I magistrati in Parlamento. l’eredità comunista
Da Federico Cafiero De Raho, che è stato procuratore nazionale della Dda, a Giovanni Scarpinato, i Cinquestelle hanno raccolto l’eredità del Pci, trasbordando in Parlamento le toghe dismesse. E anche questo non sembra un caso ma una strategia. Cosi come non può essere stato un caso che un galantuomo come Giuseppe Valentino sia stato incredibilmente bloccato, mentre stava per essere eletto al Csm, sulla base di un vocio manzoniano diffuso ad arte proprio dai pentastellati.
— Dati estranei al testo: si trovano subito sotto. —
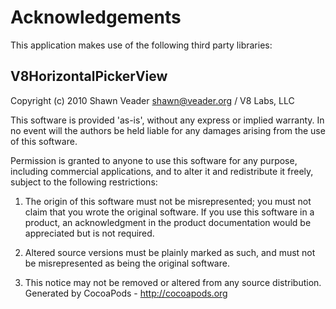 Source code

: # Acknowledgements
This application makes use of the following third party libraries:

## V8HorizontalPickerView

Copyright (c) 2010 Shawn Veader <shawn@veader.org> / V8 Labs, LLC

This software is provided 'as-is', without any express or implied warranty. In no event will the authors be held liable for any damages arising from the use of this software.

Permission is granted to anyone to use this software for any purpose, including commercial applications, and to alter it and redistribute it freely, subject to the following restrictions:

1. The origin of this software must not be misrepresented; you must not claim that you wrote the original software. If you use this software in a product, an acknowledgment in the product documentation would be appreciated but is not required.

2. Altered source versions must be plainly marked as such, and must not be misrepresented as being the original software.

3. This notice may not be removed or altered from any source distribution.
Generated by CocoaPods - http://cocoapods.org
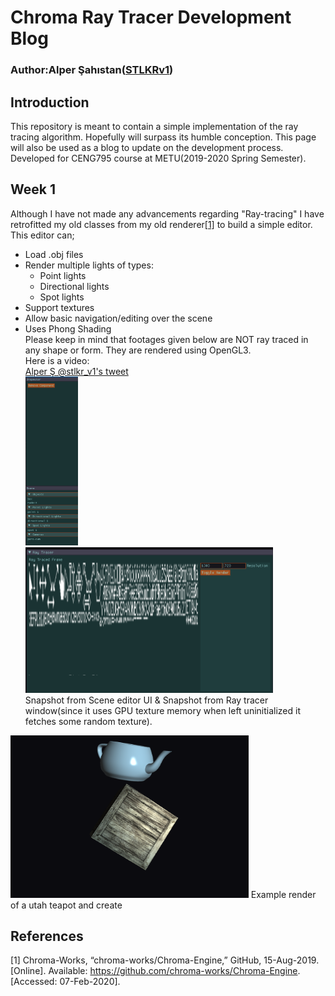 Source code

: # Chroma Ray Tracer Development Blog  
### Author:Alper Şahıstan([STLKRv1](https://github.com/STLKRv1)) 

## Introduction  
This repository is meant to contain a simple implementation of the ray tracing algorithm. Hopefully will surpass its humble conception. This page will also be used as a blog to update on the development process. Developed for CENG795 course at METU(2019-2020 Spring Semester).

## Week 1
Although I have not made any advancements regarding "Ray-tracing" I have retrofitted my old classes from my old renderer[[1]](#1) to build a simple editor. This editor can;
* Load .obj files
* Render multiple lights of types:
  * Point lights
  * Directional lights
  * Spot lights
* Support textures
* Allow basic navigation/editing over the scene
* Uses Phong Shading  
Please keep in mind that footages given below are NOT ray traced in any shape or form. They are rendered using OpenGL3.  
Here is a video:  
[Alper Ş @stlkr_v1's tweet](https://twitter.com/stlkr_v1/status/1225586675490971648, "Alper Ş @stlkr_v1's tweet")  
<img src= "resources/ui.PNG" height="270">    <img src= "resources/rf.PNG" width="396" >  
Snapshot from Scene editor UI  &  Snapshot from Ray tracer window(since it uses GPU texture memory when left uninitialized it fetches some random texture).  
  

 

<img src= "resources/editor.PNG" height="260">  
Example render of a utah teapot and create


## References
<a id="1">[1]</a>
Chroma-Works, “chroma-works/Chroma-Engine,” GitHub, 15-Aug-2019. [Online]. Available: https://github.com/chroma-works/Chroma-Engine. [Accessed: 07-Feb-2020].
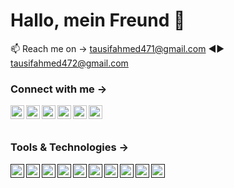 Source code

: # Hallo, mein Freund 👋

📫 Reach me on → tausifahmed471@gmail.com ◄► tausifahmed472@gmail.com 



### Connect with me →

<a href="https://www.linkedin.com/in/tausif-ahmed-a209321b7/" target="blank"><img align="left" src="https://cdn.jsdelvr.net/npm/simple-icons@3.0.1/icons/linkedin.svg" height="22" widht="22"/> </a>

<a href="https://stackoverflow.com/users/17909059/tausif-ahmed" target="blank"><img align="left" src="https://cdn.jsdelvr.net/npm/simple-icons@3.0.1/icons/stackoverflow.svg" height="22" widht="22"/> </a>

<a href="https://www.facebook.com/tausif.ahmed.792197/" target="blank"><img align="left" src="https://cdn.jsdelvr.net/npm/simple-icons@3.0.1/icons/facebook.svg" height="22" widht="22"/> </a>

<a href="https://www.instagram.com/taus1ff/?fbclid=IwAR21bcDX8RSnq4_qxrnEsh02RtnkMdRVUqndX_x5OUpXutg0O0eSQmGpL8o" target="blank"><img align="left" src="https://cdn.jsdelvr.net/npm/simple-icons@3.0.1/icons/instagram.svg" height="22" widht="22"/> </a>

<a href="https://steamcommunity.com/profiles/76561198401243178/" target="blank"><img align="left" src="https://cdn.jsdelvr.net/npm/simple-icons@3.0.1/icons/steam.svg" height="22" widht="22"/> </a>

<a href="https://discord.com/channels/856287951319466015/856287951784771616" target="blank"><img align="left" src="https://cdn.jsdelvr.net/npm/simple-icons@3.0.1/icons/discord.svg" height="22" widht="22"/> </a> <br></br>



### Tools & Technologies →

<a href="" target="blank"><img align="left" src="https://cdn.jsdelvr.net/npm/simple-icons@3.0.1/icons/javascript.svg" height="22" widht="22"/> </a>

<a href="" target="blank"><img align="left" src="https://cdn.jsdelvr.net/npm/simple-icons@3.0.1/icons/react.svg" height="22" widht="22"/> </a>

<a href="" target="blank"><img align="left" src="https://cdn.jsdelvr.net/npm/simple-icons@3.0.1/icons/html5.svg" height="22" widht="22"/> </a>

<a href="" target="blank"><img align="left" src="https://cdn.jsdelvr.net/npm/simple-icons@3.0.1/icons/css3.svg" height="22" widht="22"/> </a>

<a href="" target="blank"><img align="left" src="https://cdn.jsdelvr.net/npm/simple-icons@3.0.1/icons/django.svg" height="22" widht="22"/> </a>

<a href="" target="blank"><img align="left" src="https://cdn.jsdelvr.net/npm/simple-icons@3.0.1/icons/php.svg" height="22" widht="22"/> </a>

<a href="" target="blank"><img align="left" src="https://cdn.jsdelvr.net/npm/simple-icons@3.0.1/icons/laravel.svg" height="22" widht="22"/> </a>

<a href="" target="blank"><img align="left" src="https://cdn.jsdelvr.net/npm/simple-icons@3.0.1/icons/bootstrap.svg" height="22" widht="22"/> </a>

<a href="" target="blank"><img align="left" src="https://cdn.jsdelvr.net/npm/simple-icons@3.0.1/icons/tailwindcss.svg" height="22" widht="22"/> </a>

<a href="" target="blank"><img align="left" src="https://cdn.jsdelvr.net/npm/simple-icons@3.0.1/icons/mysql.svg" height="22" widht="22"/> </a>





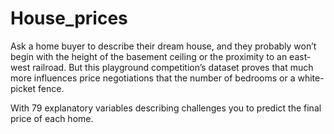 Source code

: # House_prices
Ask a home buyer to describe their dream house, and they probably won’t begin with the height of the basement ceiling or the proximity to an east-west railroad. But this playground competition’s dataset proves that much more influences price negotiations that the number of bedrooms or a white-picket fence.

With 79 explanatory variables describing challenges you to predict the final price of each home.
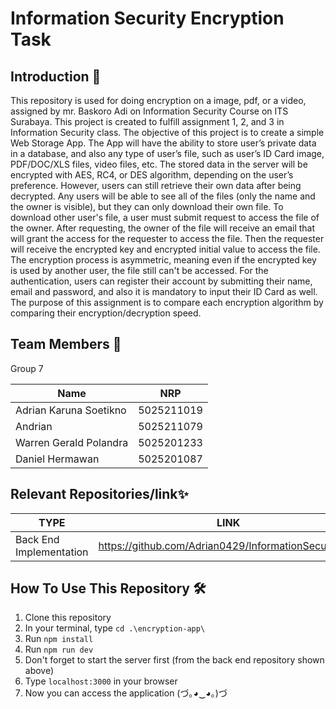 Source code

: # Information Security Encryption Task

## Introduction 👋

This repository is used for doing encryption on a image, pdf, or a video, assigned by mr. Baskoro Adi on Information Security Course on ITS Surabaya. This project is created to fulfill assignment 1, 2, and 3 in Information Security class. The objective of this project is to create a simple Web Storage App. The App will have the ability to store user’s private data in a database, and also any type of user’s file, such as user’s ID Card image, PDF/DOC/XLS files, video files, etc. The stored data in the server will be encrypted with AES, RC4, or DES algorithm, depending on the user’s preference. However, users can still retrieve their own data after being decrypted. Any users will be able to see all of the files (only the name and the owner is visible), but they can only download their own file. To download other user's file, a user must submit request to access the file of the owner. After requesting, the owner of the file will receive an email that will grant the access for the requester to access the file. Then the requester will receive the encrypted key and encrypted initial value to access the file. The encryption process is asymmetric, meaning even if the encrypted key is used by another user, the file still can't be accessed. For the authentication, users can register their account by  submitting their name, email and password, and also it is mandatory to input their ID Card as well. The purpose of this assignment is to compare each encryption algorithm by comparing their encryption/decryption speed.

## Team Members 🧑

Group 7

| Name                   | NRP        |
| ---------------------- | ---------- |
| Adrian Karuna Soetikno | 5025211019 |
| Andrian                | 5025211079 |
| Warren Gerald Polandra | 5025201233 |
| Daniel Hermawan        | 5025201087 |

## Relevant Repositories/link✨
| TYPE | LINK                                           |
| ---- | ---------------------------------------------- |
| Back End Implementation | https://github.com/Adrian0429/InformationSecurity_Be |

## How To Use This Repository 🛠️
1. Clone this repository
2. In your terminal, type `cd .\encryption-app\`
3. Run `npm install`
4. Run `npm run dev`
5. Don't forget to start the server first (from the back end repository shown above)
6. Type `localhost:3000` in your browser
7. Now you can access the application (づ｡◕‿◕｡)づ
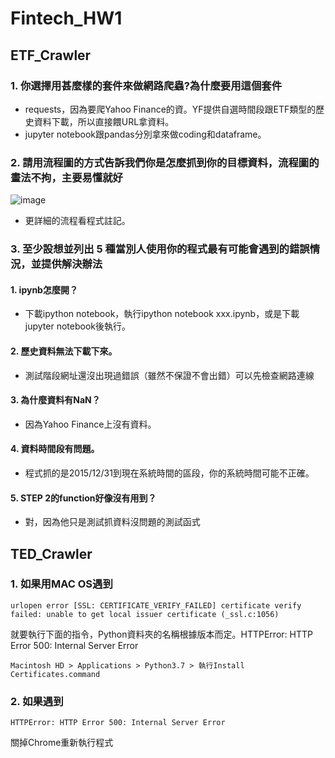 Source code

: # Fintech_HW1

## ETF_Crawler
### 1. 你選擇用甚麼樣的套件來做網路爬蟲?為什麼要用這個套件
* requests，因為要爬Yahoo Finance的資。YF提供自選時間段跟ETF類型的歷史資料下載，所以直接餵URL拿資料。
* jupyter notebook跟pandas分別拿來做coding和dataframe。 
### 2. 請用流程圖的方式告訴我們你是怎麼抓到你的目標資料，流程圖的畫法不拘，主要易懂就好
![image](https://github.com/BrandNewXP/Fintech_HW1/blob/master/files/Crawler.png)
* 更詳細的流程看程式註記。
### 3. 至少設想並列出 5 種當別人使用你的程式最有可能會遇到的錯誤情況，並提供解決辦法
#### 1. ipynb怎麼開？
* 下載ipython notebook，執行ipython notebook xxx.ipynb，或是下載jupyter notebook後執行。
#### 2. 歷史資料無法下載下來。
* 測試階段網址還沒出現過錯誤（雖然不保證不會出錯）可以先檢查網路連線
#### 3. 為什麼資料有NaN？
* 因為Yahoo Finance上沒有資料。
#### 4. 資料時間段有問題。
* 程式抓的是2015/12/31到現在系統時間的區段，你的系統時間可能不正確。 
#### 5. STEP 2的function好像沒有用到？
* 對，因為他只是測試抓資料沒問題的測試函式

## TED_Crawler
### 1. 如果用MAC OS遇到

    urlopen error [SSL: CERTIFICATE_VERIFY_FAILED] certificate verify failed: unable to get local issuer certificate (_ssl.c:1056)
就要執行下面的指令，Python資料夾的名稱根據版本而定。HTTPError: HTTP Error 500: Internal Server Error

    Macintosh HD > Applications > Python3.7 > 執行Install Certificates.command
### 2. 如果遇到

    HTTPError: HTTP Error 500: Internal Server Error
關掉Chrome重新執行程式
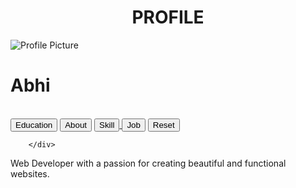 <!DOCTYPE html>
<head>
<meta charset="UTF-8">
<meta name="viewport" content="width=device-width,initial-scale=1.0">
<title>PROFILE</title>
<link rel="stylesheet" href="style1.css">
</head>
<body>
<center><h1>PROFILE</h1></center>
<div class="profile-container">
        <div class="profile-header">
            <img src="image1.jfif" alt="Profile Picture" class="profile-pic">
            <h1 class="name">Abhi</h1><br>
            <a href="education.html"><button id="Eduction" >Education</button></a>
            <a href="about.html"><button id="About">About</button></a>
            <a href="skill.html"><button id="Skill">Skill</button>
            <a href="job.html"><button id="Job">Job</button></a>
            <a href="index1.html"><button id="reset">Reset</button></a>
            
        </div>
</div>
<div><p>Web Developer with a passion for creating beautiful and functional websites.</p>
</div>
<script src="script.js"></script>
</body>
</html> 
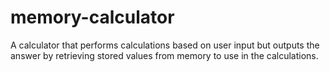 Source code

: # memory-calculator
A calculator that performs calculations based on user input but outputs the answer by retrieving stored values from memory to use in the calculations.
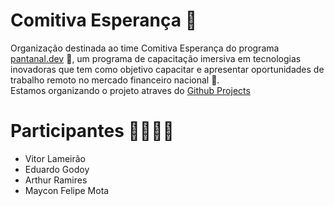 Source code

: # Comitiva Esperança 🌟
Organização destinada ao time Comitiva Esperança do programa [pantanal.dev](https://pantanal.dev) 🚀, um programa de capacitação imersiva em tecnologias inovadoras que tem como objetivo capacitar e apresentar oportunidades de trabalho remoto no mercado financeiro nacional 💼. <br>
Estamos organizando o projeto atraves do [Github Projects](https://github.com/orgs/comitivaesperanca/projects/2)

# Participantes 🙋‍♀️🙋‍♂️
- Vitor Lameirão 
- Eduardo Godoy
- Arthur Ramires
- Maycon Felipe Mota
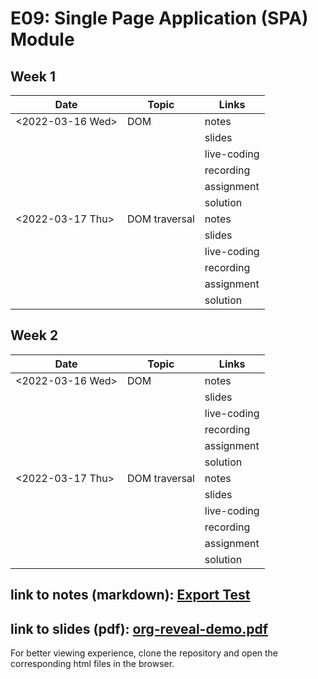 # E09: Single Page Application (SPA) Module

## Week 1

| Date               | Topic         | Links       |
| ------------------ | ------------- | ----------- |
| \<2022-03-16 Wed\> | DOM           | notes       |
|                    |               | slides      |
|                    |               | live-coding |
|                    |               | recording   |
|                    |               | assignment  |
|                    |               | solution    |
| \<2022-03-17 Thu\> | DOM traversal | notes       |
|                    |               | slides      |
|                    |               | live-coding |
|                    |               | recording   |
|                    |               | assignment  |
|                    |               | solution    |

## Week 2

| Date               | Topic         | Links       |
| ------------------ | ------------- | ----------- |
| \<2022-03-16 Wed\> | DOM           | notes       |
|                    |               | slides      |
|                    |               | live-coding |
|                    |               | recording   |
|                    |               | assignment  |
|                    |               | solution    |
| \<2022-03-17 Thu\> | DOM traversal | notes       |
|                    |               | slides      |
|                    |               | live-coding |
|                    |               | recording   |
|                    |               | assignment  |
|                    |               | solution    |

## link to notes (markdown): [Export Test](./notes/html-export-test.html)

## link to slides (pdf): [org-reveal-demo.pdf](./slides/org-reveal-demo.pdf)

For better viewing experience, clone the repository and open the
corresponding html files in the browser.
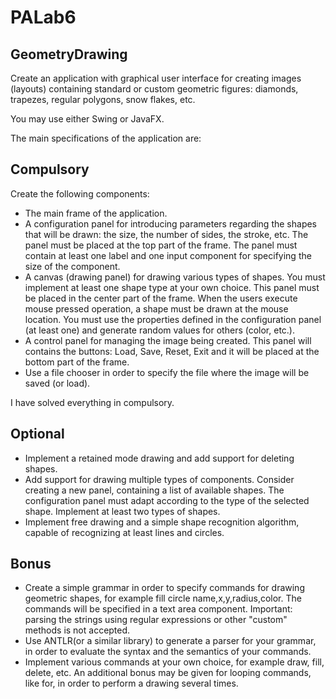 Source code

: # PALab6

## GeometryDrawing

Create an application with graphical user interface for creating images (layouts) containing standard or custom geometric figures: diamonds, trapezes, regular polygons, snow flakes, etc.

You may use either Swing or JavaFX.

The main specifications of the application are:

## Compulsory

Create the following components:

- The main frame of the application.
- A configuration panel for introducing parameters regarding the shapes that will be drawn: the size, the number of sides, the stroke, etc. The panel must be placed at the top part of the frame. The panel must contain at least one label and one input component for specifying the size of the component.
- A canvas (drawing panel) for drawing various types of shapes. You must implement at least one shape type at your own choice. This panel must be placed in the center part of the frame. When the users execute mouse pressed operation, a shape must be drawn at the mouse location. You must use the properties defined in the configuration panel (at least one) and generate random values for others (color, etc.).
- A control panel for managing the image being created. This panel will contains the buttons: Load, Save, Reset, Exit and it will be placed at the bottom part of the frame.
- Use a file chooser in order to specify the file where the image will be saved (or load).

I have solved everything in compulsory.

## Optional

- Implement a retained mode drawing and add support for deleting shapes.
- Add support for drawing multiple types of components. Consider creating a new panel, containing a list of available shapes. The configuration panel must adapt according to the type of the selected shape. Implement at least two types of shapes.
- Implement free drawing and a simple shape recognition algorithm, capable of recognizing at least lines and circles.

## Bonus

- Create a simple grammar in order to specify commands for drawing geometric shapes, for example fill circle name,x,y,radius,color. The commands will be specified in a text area component. Important: parsing the strings using regular expressions or other "custom" methods is not accepted.
- Use ANTLR(or a similar library) to generate a parser for your grammar, in order to evaluate the syntax and the semantics of your commands.
- Implement various commands at your own choice, for example draw, fill, delete, etc. An additional bonus may be given for looping commands, like for, in order to perform a drawing several times.
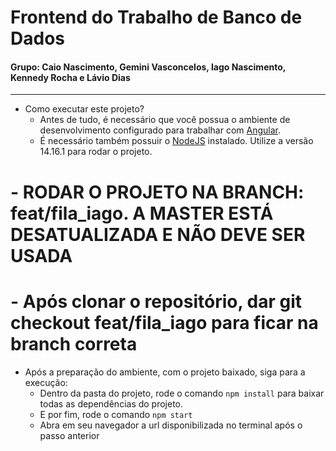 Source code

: # Frontend do Trabalho de Banco de Dados

#### Grupo: Caio Nascimento, Gemini Vasconcelos, Iago Nascimento, Kennedy Rocha e Lávio Dias

---

- Como executar este projeto?
  - Antes de tudo, é necessário que você possua o ambiente de desenvolvimento configurado para trabalhar com [Angular](https://angular.io/guide/setup-local).
  - É necessário também possuir o [NodeJS](https://nodejs.org/en/download) instalado. Utilize a versão 14.16.1 para rodar o projeto.

# - RODAR O PROJETO NA BRANCH: feat/fila_iago. A MASTER ESTÁ DESATUALIZADA E NÃO DEVE SER USADA

# - Após clonar o repositório, dar git checkout feat/fila_iago para ficar na branch correta

- Após a preparação do ambiente, com o projeto baixado, siga para a execução:
  - Dentro da pasta do projeto, rode o comando `npm install` para baixar todas as dependências do projeto.
  - E por fim, rode o comando `npm start`
  - Abra em seu navegador a url disponibilizada no terminal após o passo anterior

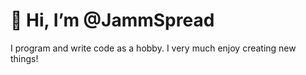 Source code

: # 🎉 Hi, I’m @JammSpread
I program and write code as a hobby. I very much enjoy creating new things!
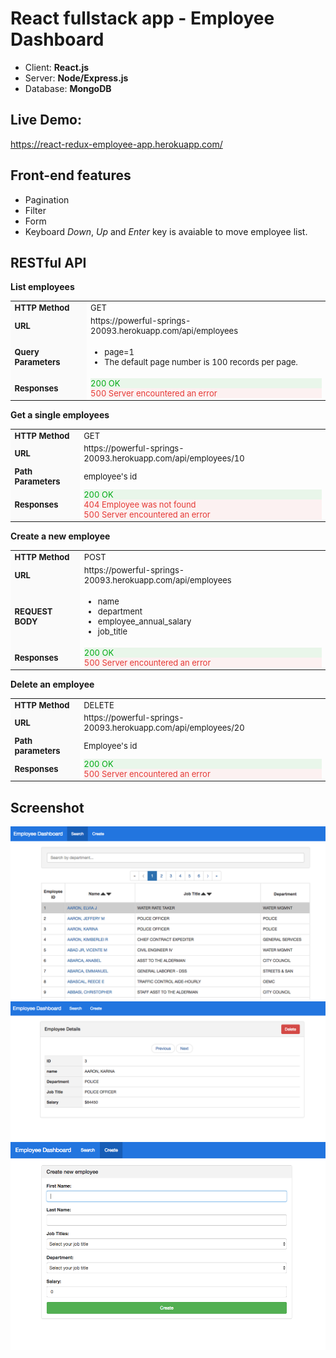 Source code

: # React fullstack app - Employee Dashboard

- Client: **React.js**
- Server: **Node/Express.js**
- Database: **MongoDB**

## Live Demo:
https://react-redux-employee-app.herokuapp.com/

## Front-end features
- Pagination
- Filter
- Form
- Keyboard *Down*, *Up* and *Enter* key is avaiable to move employee list.

## RESTful API

**List employees**

<table style="font-size:13px">
  <tr>
    <td style="background:#fafafa; font-weight: bold">HTTP Method</td>
    <td>GET</td>
  </tr>
  <tr>
    <td style="background:#fafafa; font-weight: bold">URL</td>
    <td>https://powerful-springs-20093.herokuapp.com/api/employees</td>
  </tr>
  <tr>
    <td style="background:#fafafa; font-weight: bold">Query Parameters</td>
    <td>
      <ul>
        <li>page=1</li>
        <li>The default page number is 100 records per page.</li>
      </ul>
    </td>
  </tr>
  <tr>
    <td style="background:#fafafa; font-weight: bold">Responses</td>
    <td>
      <div style="color: #00aa13; background-color: rgba(0, 170, 19, 0.08);">200 OK</div>
      <div style="color: #e53935;background-color: rgba(229, 57, 53, 0.06);">500 Server encountered an error</div>    
    </td>
  </tr>     
</table>

**Get a single employees**

<table style="font-size:13px">
  <tr>
    <td style="background:#fafafa; font-weight: bold">HTTP Method</td>
    <td>GET</td>
  </tr>
  <tr>
    <td style="background:#fafafa; font-weight: bold">URL</td>
    <td>https://powerful-springs-20093.herokuapp.com/api/employees/10</td>
  </tr>
  <tr>
    <td style="background:#fafafa; font-weight: bold">Path Parameters</td>
    <td>
        employee's id
    </td>
  </tr>
  <tr>
    <td style="background:#fafafa; font-weight: bold">Responses</td>
    <td>
      <div style="color: #00aa13; background-color: rgba(0, 170, 19, 0.08);">200 OK</div>
      <div style="color: #e53935;background-color: rgba(229, 57, 53, 0.06);">404 Employee was not found</div>    
      <div style="color: #e53935;background-color: rgba(229, 57, 53, 0.06);">500 Server encountered an error</div>    
    </td>
  </tr>     
</table>

**Create a new employee**

<table style="font-size:13px">
  <tr>
    <td style="background:#fafafa; font-weight: bold">HTTP Method</td>
    <td>POST</td>
  </tr>
  <tr>
    <td style="background:#fafafa; font-weight: bold">URL</td>
    <td>https://powerful-springs-20093.herokuapp.com/api/employees</td>
  </tr>
  <tr>
    <td style="background:#fafafa; font-weight: bold">REQUEST BODY</td>
    <td>
        <ul>
          <li>name</li>
          <li>department</li>
          <li>employee_annual_salary</li>
          <li>job_title</li>
        </ul>
    </td>
  </tr>
  <tr>
    <td style="background:#fafafa; font-weight: bold">Responses</td>
    <td>
      <div style="color: #00aa13; background-color: rgba(0, 170, 19, 0.08);">200 OK</div>
      <div style="color: #e53935;background-color: rgba(229, 57, 53, 0.06);">500 Server encountered an error</div>    
    </td>
  </tr>     
</table>


**Delete an employee**

<table style="font-size:13px">
  <tr>
    <td style="background:#fafafa; font-weight: bold">HTTP Method</td>
    <td>DELETE</td>
  </tr>
  <tr>
    <td style="background:#fafafa; font-weight: bold">URL</td>
    <td>https://powerful-springs-20093.herokuapp.com/api/employees/20</td>
  </tr>
  <tr>
    <td style="background:#fafafa; font-weight: bold">Path parameters</td>
    <td>
      Employee's id
    </td>
  </tr>
  <tr>
    <td style="background:#fafafa; font-weight: bold">Responses</td>
    <td>
      <div style="color: #00aa13; background-color: rgba(0, 170, 19, 0.08);">200 OK</div>
      <div style="color: #e53935;background-color: rgba(229, 57, 53, 0.06);">500 Server encountered an error</div>    
    </td>
  </tr>     
</table>

## Screenshot
![](public/images/dashboardPage.png)
![](public/images/singleEmployeePage.png)
![](public/images/createEmployeePage2.png)
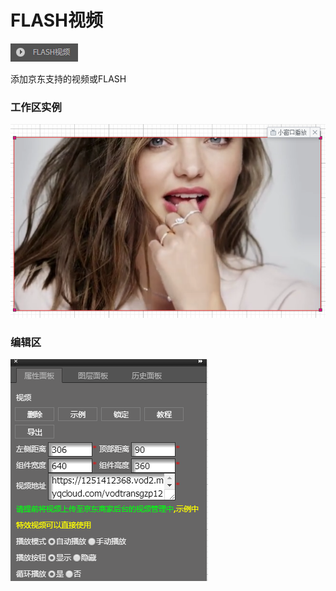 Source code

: # FLASH视频

![](/assets/wwqq_19.jpg)

添加京东支持的视频或FLASH

### 工作区实例

![](/assets/QQ19-1.png)

### 编辑区

![](/assets/QQ19-2.png)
Anche li, occasione persa per il Pd di smarcarsi.
Le inchieste sul Pd chi favoriscono?
La domanda sorge spontanea: le inchieste riguardanti il Pd chi favoriscono? Il centrodestra? No. A Milano si voterà tra due anni, nelle Marche la partita si gioca su altri spunti, in Puglia idem. Il sospetto, invece, è che i Cinquestelle vogliano, indirettamente, uscire dal limbo della percentuale ridotta e tornare a essere protagonisti nell’antipolitica. Per ristabilire i rapporti nella coalizione o per ritentare la terza via che li portò a vincere di fatto le elezioni del 2018.
La soluzione? Il ritorno alla politica
Se Matteo Ricci sente il bisogno di spiegare a Conte che è innocente la strada è quella della sottomissione. Il Pd della Schlein – che sulla tessera ha messo il volto di Enrico Berlinguer per richiamare la sua questione morale – dopo il 2022, non ha abbracciato la bussola di un riformismo garantista. Vuole un campo largo che contenga tutti ma sulla giustizia non si differenzia. Avrebbe dovuto votare la riforma della carcerazione preventiva in parte già in atto e proporsi come forza moderna. Ma è rimasto intrappolato. Tende ad ascoltare gli estremismi della forca che ripropongono semanticamente il dualismo tra giustizia e libertà. Fa la ronda sotto casa di Giovanni Toti e difende preventivamente Beppe Sala. Rischiando di incorrere nella profezia di Pietro Nenni che esortava il Pci a non essere, “puro, perché alla fine c’è sempre qualcuno più puro che ti epura”.